Lieutenant Barnett has been a member of the BCSO for more than twenty years, executing over 100 search warrants in his ten years with the SWAT team operation.

After announcing their presence and the front door remaining closed, the SWAT team attempted to enter the residence with the use of a battering ram. Initially, they were only able to open the front door a few inches because the entrance was blocked by a sofa and one or more steel tanks. Eventually, the SWAT team was able to open the front door far enough to gain access to the residence. Mr. Neth, who was inside the house, argued with the SWAT team about securing the four dogs that had been loose inside the residence.
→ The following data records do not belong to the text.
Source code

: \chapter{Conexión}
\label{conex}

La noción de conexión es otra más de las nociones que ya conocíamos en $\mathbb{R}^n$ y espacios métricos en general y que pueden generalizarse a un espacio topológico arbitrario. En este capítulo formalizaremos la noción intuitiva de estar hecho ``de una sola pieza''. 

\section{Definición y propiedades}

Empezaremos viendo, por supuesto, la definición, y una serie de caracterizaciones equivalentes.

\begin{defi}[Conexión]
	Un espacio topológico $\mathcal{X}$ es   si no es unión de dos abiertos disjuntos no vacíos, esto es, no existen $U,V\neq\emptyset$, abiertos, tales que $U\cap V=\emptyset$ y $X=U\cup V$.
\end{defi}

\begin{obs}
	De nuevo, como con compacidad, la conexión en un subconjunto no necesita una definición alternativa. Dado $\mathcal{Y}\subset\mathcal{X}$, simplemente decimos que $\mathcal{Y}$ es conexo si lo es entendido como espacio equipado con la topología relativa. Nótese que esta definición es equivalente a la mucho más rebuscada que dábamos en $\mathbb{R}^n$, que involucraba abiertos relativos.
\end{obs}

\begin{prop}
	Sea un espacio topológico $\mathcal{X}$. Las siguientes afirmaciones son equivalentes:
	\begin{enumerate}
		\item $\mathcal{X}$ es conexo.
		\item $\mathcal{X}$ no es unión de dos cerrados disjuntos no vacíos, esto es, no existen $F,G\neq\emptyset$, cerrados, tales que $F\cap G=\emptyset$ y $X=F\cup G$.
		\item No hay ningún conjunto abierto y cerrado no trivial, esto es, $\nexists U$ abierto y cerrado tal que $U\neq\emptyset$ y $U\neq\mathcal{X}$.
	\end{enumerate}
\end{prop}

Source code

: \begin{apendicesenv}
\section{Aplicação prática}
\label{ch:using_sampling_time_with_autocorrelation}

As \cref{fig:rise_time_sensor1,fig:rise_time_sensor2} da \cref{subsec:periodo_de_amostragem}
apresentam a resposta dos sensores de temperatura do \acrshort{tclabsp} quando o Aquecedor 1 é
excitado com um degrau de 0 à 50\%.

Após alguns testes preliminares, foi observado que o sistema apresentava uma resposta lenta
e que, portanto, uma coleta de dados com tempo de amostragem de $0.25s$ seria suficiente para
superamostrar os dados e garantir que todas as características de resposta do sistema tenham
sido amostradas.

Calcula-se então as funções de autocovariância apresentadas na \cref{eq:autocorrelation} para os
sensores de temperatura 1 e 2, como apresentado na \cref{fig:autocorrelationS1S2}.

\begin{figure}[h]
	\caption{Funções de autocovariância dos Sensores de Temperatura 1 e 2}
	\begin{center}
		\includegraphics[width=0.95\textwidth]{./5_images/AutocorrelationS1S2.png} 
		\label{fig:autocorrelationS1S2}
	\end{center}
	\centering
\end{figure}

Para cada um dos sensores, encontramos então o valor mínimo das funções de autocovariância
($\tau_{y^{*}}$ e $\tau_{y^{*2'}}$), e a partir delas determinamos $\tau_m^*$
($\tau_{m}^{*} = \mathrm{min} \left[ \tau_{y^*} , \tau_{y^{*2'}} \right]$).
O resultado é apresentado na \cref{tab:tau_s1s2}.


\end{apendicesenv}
At this point, a SWAT team member tackled Mr. Neth, secured him on the ground with a flex tie, then placed him on the couch in the front room. It is undisputed that Mr. Neth did not initially comply with SWAT team orders but instead sought to secure one or more of the dogs which had been loose in the house. After being secured, Mr. Neth testified that he repeatedly asked to see the search warrant. Agent Stoll, who was in possession of the search warrant at the time it was executed, testified that he briefly showed Mr. Neth a copy of the warrant.

Mr. Neth testified that he never asked that the search warrant be read to him.

Ms. Aldridge was also at the Banana Residence when the SWAT team arrived. Before the SWAT team members were able to enter the house but after she knew that they were outside the front door, Aldridge opened a hall door about ten feet from the front door and shouted to Mr. Owen and Ms. Haskell, who were in the rear of the house, to get out of the area. Like Mr. Neth, Ms. Aldridge also attempted to secure the dogs when the SWAT team entered the residence. Ms. Aldridge was eventually allowed to put one or more dogs in the back sunroom. She too was secured on the ground with a flex tie and placed on the couch. Both Mr. Neth and Ms. Aldridge requested permission to use the bathroom facilities during the search and were permitted to do so.

The SWAT team apprehended a person who ran out of the back door of the house.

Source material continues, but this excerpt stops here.